WHAT NEEDS TO BE DONE: Everything from the line containing "Online stock management" to the end of the listing is to be set down exactly, both ends included, and nothing before it.

DATA EXCERPTS:
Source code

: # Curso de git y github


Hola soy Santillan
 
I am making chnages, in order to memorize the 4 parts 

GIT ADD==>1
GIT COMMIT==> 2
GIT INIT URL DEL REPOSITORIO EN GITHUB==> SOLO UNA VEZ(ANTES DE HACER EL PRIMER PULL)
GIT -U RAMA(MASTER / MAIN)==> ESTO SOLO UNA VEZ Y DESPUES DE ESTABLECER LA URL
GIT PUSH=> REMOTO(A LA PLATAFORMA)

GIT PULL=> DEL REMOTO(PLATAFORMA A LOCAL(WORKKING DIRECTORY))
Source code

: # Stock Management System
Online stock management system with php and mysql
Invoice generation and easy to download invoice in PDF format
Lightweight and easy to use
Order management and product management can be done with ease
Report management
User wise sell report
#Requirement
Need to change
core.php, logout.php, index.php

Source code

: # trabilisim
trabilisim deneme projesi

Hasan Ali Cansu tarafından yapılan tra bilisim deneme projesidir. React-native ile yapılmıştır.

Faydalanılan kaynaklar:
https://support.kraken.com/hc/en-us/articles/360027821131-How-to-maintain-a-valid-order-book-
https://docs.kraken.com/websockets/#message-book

REPLY TO THE EXERCISE:
Online stock management system with php and mysql
Invoice generation and easy to download invoice in PDF format
Lightweight and easy to use
Order management and product management can be done with ease
Report management
User wise sell report
#Requirement
Need to change
core.php, logout.php, index.php

Source code

: # trabilisim
trabilisim deneme projesi

Hasan Ali Cansu tarafından yapılan tra bilisim deneme projesidir. React-native ile yapılmıştır.

Faydalanılan kaynaklar:
https://support.kraken.com/hc/en-us/articles/360027821131-How-to-maintain-a-valid-order-book-
https://docs.kraken.com/websockets/#message-book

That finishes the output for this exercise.